The sanctions have driven down government revenue – a recent report says government income is down by 45 percent in the last nine months due to reduced oil exports, which the Iranian government immediately refuted – as well as the value of the local currency, the rial, making it more expensive to purchase gasoline. The FT article quoted one Iranian saying that whereas 20 liters of fuel cost him $10.80, filling his tank twice a day with natural gas only cost a total of $6.50.
The move to natural gas isn't exactly new, with a program put in place a decade ago to bolster its use. Five years ago the program was given an additional $3 billion to accelerate the transition, the same year that another round of sanctions was approved by the United Nations. The move away from petrol use helps keep consumption down, staving off a full-blown gasoline emergency – Iran has huge oil and natural gas reserves, but it needs to keep gasoline demand in line with its domestic processing capacity since the sanctions also cover the importation of petrol.

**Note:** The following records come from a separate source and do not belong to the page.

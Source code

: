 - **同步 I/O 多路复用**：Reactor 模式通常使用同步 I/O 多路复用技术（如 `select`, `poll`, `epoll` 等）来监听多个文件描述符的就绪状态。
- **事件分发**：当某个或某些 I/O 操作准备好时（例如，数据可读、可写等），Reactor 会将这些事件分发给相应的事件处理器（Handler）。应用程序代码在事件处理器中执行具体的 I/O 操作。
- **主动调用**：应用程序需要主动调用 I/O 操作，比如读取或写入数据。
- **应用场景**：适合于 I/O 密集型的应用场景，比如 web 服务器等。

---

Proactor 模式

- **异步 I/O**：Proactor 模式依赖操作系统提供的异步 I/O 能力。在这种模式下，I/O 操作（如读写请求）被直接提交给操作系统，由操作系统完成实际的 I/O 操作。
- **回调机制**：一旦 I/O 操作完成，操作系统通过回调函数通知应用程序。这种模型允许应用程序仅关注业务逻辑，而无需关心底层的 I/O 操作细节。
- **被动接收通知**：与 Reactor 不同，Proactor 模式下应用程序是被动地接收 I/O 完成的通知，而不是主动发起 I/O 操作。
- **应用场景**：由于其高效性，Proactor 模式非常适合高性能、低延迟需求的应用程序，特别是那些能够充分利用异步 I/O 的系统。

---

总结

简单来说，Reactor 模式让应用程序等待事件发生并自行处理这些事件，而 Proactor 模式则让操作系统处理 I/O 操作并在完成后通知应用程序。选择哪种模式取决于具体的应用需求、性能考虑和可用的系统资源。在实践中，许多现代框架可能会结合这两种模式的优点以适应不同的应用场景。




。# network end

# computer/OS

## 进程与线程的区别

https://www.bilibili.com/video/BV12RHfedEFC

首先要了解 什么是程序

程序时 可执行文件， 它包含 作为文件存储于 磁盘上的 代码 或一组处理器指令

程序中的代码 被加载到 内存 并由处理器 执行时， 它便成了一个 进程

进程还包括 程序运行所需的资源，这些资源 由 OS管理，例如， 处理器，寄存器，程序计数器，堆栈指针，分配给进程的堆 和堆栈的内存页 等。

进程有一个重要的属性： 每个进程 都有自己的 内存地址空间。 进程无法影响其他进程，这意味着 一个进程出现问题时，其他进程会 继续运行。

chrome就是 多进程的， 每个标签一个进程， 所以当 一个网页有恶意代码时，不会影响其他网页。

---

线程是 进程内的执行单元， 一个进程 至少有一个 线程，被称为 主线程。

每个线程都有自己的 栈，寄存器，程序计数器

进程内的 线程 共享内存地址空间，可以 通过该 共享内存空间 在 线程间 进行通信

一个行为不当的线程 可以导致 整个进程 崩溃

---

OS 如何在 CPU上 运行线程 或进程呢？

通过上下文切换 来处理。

With Iran seemingly committed to enduring the current sanctions and the potential of more, the FT piece figures natural gas will continue to play an important role in Iran's economy. That might be expected even if sanctions were to go away: Iran's fuel shift means that the country of 80 million now has more natural-gas-powered cars than any other country in the world, topping natural gas powerhouse Brazil and population powerhouse India.